Extraction of oil compounds from the oil sand in the first extraction of crude oil from the bitumen is carried out in a contact zone such as in a vessel having a zone in which the first solvent contacts the oil sand. Any type of extraction vessel can be used that is capable of providing contact between the oil sand and the solvent such that a portion of the oil is removed from the oil sand. For example, horizontal or vertical type extractors can be used. The solid can be moved through the extractor by pumping, such as by auger-type movement, or by fluidized type of flow, such as free fall or free flow arrangements. An example of an auger-type system is described in U.S. Pat. No. 7,384,557. An example of fluidized type flow is described in US Patent Pub. No. 2013/0233772.
The first solvent can be injected into the vessel by way of nozzle-type devices. Nozzle manufacturers are capable of supplying any number of nozzle types based on the type of spray pattern desired.
The contacting of oil sand with first solvent in the contact zone of the extraction vessel is at a pressure and temperature in which at least 20 wt % of the hydrocarbon mixture within the contacting zone of the vessel is in vapor phase during contacting. Preferably, at least 40 wt %, or at least 60 wt % or at least 80 wt % of the hydrocarbon mixture within the contacting zone of the vessel is in vapor phase.
Carrying out the extraction process at the desired conditions using the desired first solvent enables controlling the amount of oil that is extracted from the oil sand.
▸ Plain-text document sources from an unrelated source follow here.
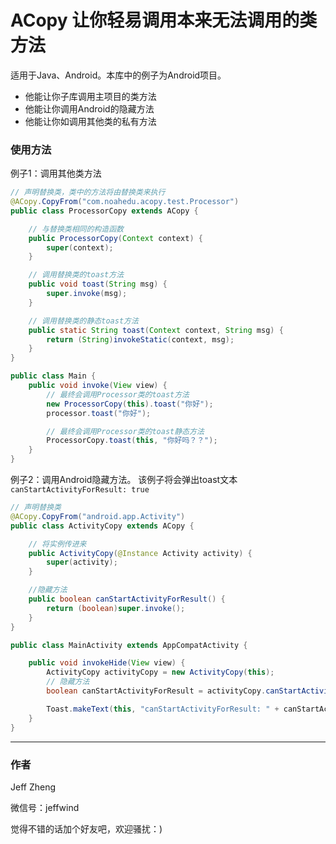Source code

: # ACopy 让你轻易调用本来无法调用的类方法

适用于Java、Android。本库中的例子为Android项目。

 * 他能让你子库调用主项目的类方法
 * 他能让你调用Android的隐藏方法
 * 他能让你如调用其他类的私有方法

### 使用方法
例子1：调用其他类方法
```java
// 声明替换类，类中的方法将由替换类来执行
@ACopy.CopyFrom("com.noahedu.acopy.test.Processor")
public class ProcessorCopy extends ACopy {

    // 与替换类相同的构造函数
    public ProcessorCopy(Context context) {
        super(context);
    }

    // 调用替换类的toast方法
    public void toast(String msg) {
        super.invoke(msg);
    }

    // 调用替换类的静态toast方法
    public static String toast(Context context, String msg) {
        return (String)invokeStatic(context, msg);
    }
}

public class Main {
    public void invoke(View view) {
        // 最终会调用Processor类的toast方法
        new ProcessorCopy(this).toast("你好");
        processor.toast("你好");

        // 最终会调用Processor类的toast静态方法
        ProcessorCopy.toast(this, "你好吗？？");
    }
}
```
  
例子2：调用Android隐藏方法。
该例子将会弹出toast文本`canStartActivityForResult: true`
```java
// 声明替换类
@ACopy.CopyFrom("android.app.Activity")
public class ActivityCopy extends ACopy {

    // 将实例传进来
    public ActivityCopy(@Instance Activity activity) {
        super(activity);
    }

    //隐藏方法
    public boolean canStartActivityForResult() {
        return (boolean)super.invoke();
    }
}

public class MainActivity extends AppCompatActivity {

    public void invokeHide(View view) {
        ActivityCopy activityCopy = new ActivityCopy(this);
        // 隐藏方法
        boolean canStartActivityForResult = activityCopy.canStartActivityForResult();

        Toast.makeText(this, "canStartActivityForResult: " + canStartActivityForResult, Toast.LENGTH_SHORT).show();
    }
}
```
----
### 作者

Jeff Zheng  

微信号：jeffwind  

觉得不错的话加个好友吧，欢迎骚扰：)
For example, contacting the oil sand with the first solvent in a vessel's contact zone can produce a crude oil composition comprised of not greater than 80 wt %, or not greater than 70 wt %, or not greater than 60 wt %, or not greater than 50 wt % of the bitumen from the supplied oil sand. That is, the first solvent is comprised of a hydrocarbon mix or blend that has the desired characteristics such that the first solvent extraction process can remove or extract not greater than 80 wt %, or greater than 70 wt %, or greater than 60 wt %, or not greater than 50 wt % of the bitumen from the supplied oil sand. This crude oil composition that leaves the extraction zone will also include at least a portion of the first solvent. However, a substantial portion of the first solvent can be separated from the crude oil composition to produce a crude oil product that can be pipelined, transported by other means such as railcar or truck, or further upgraded to make fuel products. The separated first solvent can then be recycled. Since the first extraction process incorporates a relatively light solvent blend relative to the crude oil composition, the first solvent portion can be easily recovered, with little if any external make-up being required.
The bitumen-derived crude oil composition will be reduced in metals and asphaltenes compared to typical processes. Metals content can be determined according to ASTM D5708-11 Standard Test Methods for Determination of Nickel, Vanadium, and Iron in Crude Oils and Residual Fuels by Inductively Coupled Plasma (ICP) Atomic Emission Spectrometry. For example, the crude oil composition can have a nickel plus vanadium content of not greater than 50 wppm, or not greater than 25 wppm, or not greater than 10 wppm, based on total weight of the composition.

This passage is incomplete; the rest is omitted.